* _Assigned task_: The answer is the number of lines in the data that contain the word "API를"; give it alone.

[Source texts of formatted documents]
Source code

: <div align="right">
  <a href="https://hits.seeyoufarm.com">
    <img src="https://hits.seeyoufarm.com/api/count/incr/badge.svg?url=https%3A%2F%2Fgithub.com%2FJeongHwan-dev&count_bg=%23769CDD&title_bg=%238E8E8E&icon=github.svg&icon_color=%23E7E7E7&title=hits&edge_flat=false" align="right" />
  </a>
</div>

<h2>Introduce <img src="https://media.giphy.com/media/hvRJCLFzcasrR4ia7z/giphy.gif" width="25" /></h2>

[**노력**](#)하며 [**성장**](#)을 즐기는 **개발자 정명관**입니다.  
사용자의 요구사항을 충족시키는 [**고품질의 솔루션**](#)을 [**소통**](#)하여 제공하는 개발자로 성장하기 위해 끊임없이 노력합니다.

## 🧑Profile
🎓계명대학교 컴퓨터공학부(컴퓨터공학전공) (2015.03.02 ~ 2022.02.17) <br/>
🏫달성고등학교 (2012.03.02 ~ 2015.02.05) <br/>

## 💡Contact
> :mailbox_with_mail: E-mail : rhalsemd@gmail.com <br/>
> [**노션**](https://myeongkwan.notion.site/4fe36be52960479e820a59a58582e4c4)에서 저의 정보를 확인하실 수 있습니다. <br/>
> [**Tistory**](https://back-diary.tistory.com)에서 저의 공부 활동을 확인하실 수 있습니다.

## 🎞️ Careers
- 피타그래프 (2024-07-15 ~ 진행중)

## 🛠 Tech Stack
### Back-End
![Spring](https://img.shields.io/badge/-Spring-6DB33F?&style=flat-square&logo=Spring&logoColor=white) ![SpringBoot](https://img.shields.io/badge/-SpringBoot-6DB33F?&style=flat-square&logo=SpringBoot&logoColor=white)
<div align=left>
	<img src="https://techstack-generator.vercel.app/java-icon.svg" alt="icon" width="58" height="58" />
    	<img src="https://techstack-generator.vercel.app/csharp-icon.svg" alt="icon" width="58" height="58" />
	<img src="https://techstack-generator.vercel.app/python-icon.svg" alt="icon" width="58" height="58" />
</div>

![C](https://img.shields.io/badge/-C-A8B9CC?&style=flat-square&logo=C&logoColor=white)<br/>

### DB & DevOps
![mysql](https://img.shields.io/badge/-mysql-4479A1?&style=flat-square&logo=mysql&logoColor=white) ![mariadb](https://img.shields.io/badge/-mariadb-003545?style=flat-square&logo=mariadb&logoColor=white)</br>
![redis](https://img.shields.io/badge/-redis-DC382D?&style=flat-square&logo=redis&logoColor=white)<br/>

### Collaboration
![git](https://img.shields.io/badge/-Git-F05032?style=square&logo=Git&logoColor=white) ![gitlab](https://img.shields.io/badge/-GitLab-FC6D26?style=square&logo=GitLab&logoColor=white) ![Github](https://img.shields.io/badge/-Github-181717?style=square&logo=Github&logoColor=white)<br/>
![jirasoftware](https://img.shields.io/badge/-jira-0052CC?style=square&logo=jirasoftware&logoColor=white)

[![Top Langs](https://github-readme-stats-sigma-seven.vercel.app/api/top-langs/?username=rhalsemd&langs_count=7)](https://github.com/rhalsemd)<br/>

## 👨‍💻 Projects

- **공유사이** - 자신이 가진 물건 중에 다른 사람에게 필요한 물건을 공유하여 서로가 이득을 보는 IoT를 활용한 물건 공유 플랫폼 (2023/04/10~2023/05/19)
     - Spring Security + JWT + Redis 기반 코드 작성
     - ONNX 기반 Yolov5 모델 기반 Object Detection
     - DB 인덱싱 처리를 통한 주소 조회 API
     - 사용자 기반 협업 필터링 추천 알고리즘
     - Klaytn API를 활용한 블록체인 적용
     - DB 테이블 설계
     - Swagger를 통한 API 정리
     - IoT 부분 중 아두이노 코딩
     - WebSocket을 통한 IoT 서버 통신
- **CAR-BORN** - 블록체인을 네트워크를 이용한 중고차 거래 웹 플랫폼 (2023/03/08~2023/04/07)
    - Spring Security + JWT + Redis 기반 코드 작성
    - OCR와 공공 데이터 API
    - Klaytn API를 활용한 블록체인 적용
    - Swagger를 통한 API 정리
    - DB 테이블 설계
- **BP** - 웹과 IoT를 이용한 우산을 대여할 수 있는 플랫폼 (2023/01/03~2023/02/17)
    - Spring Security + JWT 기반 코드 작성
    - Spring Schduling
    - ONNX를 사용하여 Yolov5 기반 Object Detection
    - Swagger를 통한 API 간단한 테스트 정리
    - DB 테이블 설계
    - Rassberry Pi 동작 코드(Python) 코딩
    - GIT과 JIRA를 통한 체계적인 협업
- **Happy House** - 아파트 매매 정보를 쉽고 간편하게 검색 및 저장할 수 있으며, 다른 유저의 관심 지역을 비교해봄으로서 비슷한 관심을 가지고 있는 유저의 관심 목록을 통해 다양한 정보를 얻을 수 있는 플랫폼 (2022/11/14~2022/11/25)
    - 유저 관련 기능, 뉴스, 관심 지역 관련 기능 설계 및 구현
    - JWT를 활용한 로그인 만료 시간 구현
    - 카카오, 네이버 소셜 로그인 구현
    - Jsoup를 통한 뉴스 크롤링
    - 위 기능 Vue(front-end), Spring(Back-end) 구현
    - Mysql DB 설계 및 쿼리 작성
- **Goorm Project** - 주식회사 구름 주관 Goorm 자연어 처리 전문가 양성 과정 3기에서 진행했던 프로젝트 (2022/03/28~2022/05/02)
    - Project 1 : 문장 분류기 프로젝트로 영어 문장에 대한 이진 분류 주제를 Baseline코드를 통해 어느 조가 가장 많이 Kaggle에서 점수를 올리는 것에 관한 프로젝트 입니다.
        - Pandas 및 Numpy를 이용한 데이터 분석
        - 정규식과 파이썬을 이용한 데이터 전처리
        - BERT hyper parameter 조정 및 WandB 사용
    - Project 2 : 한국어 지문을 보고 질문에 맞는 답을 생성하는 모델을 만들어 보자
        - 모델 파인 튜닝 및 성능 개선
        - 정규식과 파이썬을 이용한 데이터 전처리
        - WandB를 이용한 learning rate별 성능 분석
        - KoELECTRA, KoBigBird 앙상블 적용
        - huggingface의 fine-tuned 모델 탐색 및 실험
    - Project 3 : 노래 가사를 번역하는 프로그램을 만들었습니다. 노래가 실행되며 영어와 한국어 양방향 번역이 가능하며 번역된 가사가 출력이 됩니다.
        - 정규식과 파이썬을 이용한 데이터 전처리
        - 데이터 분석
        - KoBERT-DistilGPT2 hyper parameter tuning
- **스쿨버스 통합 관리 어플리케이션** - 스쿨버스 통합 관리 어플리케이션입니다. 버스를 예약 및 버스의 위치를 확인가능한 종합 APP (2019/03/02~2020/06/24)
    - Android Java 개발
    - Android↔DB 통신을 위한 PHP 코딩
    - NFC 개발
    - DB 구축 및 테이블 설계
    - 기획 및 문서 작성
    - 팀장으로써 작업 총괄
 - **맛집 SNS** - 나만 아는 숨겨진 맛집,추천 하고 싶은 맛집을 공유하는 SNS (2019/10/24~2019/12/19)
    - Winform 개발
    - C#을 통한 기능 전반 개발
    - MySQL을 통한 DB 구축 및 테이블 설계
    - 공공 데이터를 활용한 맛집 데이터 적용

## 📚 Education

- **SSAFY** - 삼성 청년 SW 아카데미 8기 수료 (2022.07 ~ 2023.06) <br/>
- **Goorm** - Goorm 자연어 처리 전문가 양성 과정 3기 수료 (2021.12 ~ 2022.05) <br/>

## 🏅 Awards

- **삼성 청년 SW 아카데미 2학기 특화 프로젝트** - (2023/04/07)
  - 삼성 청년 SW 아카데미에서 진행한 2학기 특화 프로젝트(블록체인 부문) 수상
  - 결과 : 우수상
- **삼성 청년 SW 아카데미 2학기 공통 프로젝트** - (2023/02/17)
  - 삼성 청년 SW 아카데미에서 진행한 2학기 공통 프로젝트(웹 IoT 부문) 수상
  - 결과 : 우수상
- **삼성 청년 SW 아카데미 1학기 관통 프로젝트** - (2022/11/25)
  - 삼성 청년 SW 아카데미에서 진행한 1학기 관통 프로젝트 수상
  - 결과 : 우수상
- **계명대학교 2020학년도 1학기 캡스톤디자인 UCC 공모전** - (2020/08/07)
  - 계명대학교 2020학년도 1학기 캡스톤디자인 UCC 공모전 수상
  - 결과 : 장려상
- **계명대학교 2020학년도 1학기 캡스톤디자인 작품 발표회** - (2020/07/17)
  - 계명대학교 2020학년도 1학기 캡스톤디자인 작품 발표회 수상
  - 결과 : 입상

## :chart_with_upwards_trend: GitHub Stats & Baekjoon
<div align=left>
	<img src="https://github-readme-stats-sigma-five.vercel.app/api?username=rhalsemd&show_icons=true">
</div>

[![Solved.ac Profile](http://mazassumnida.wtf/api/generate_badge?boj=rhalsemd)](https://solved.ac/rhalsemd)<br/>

* _Result below_: 2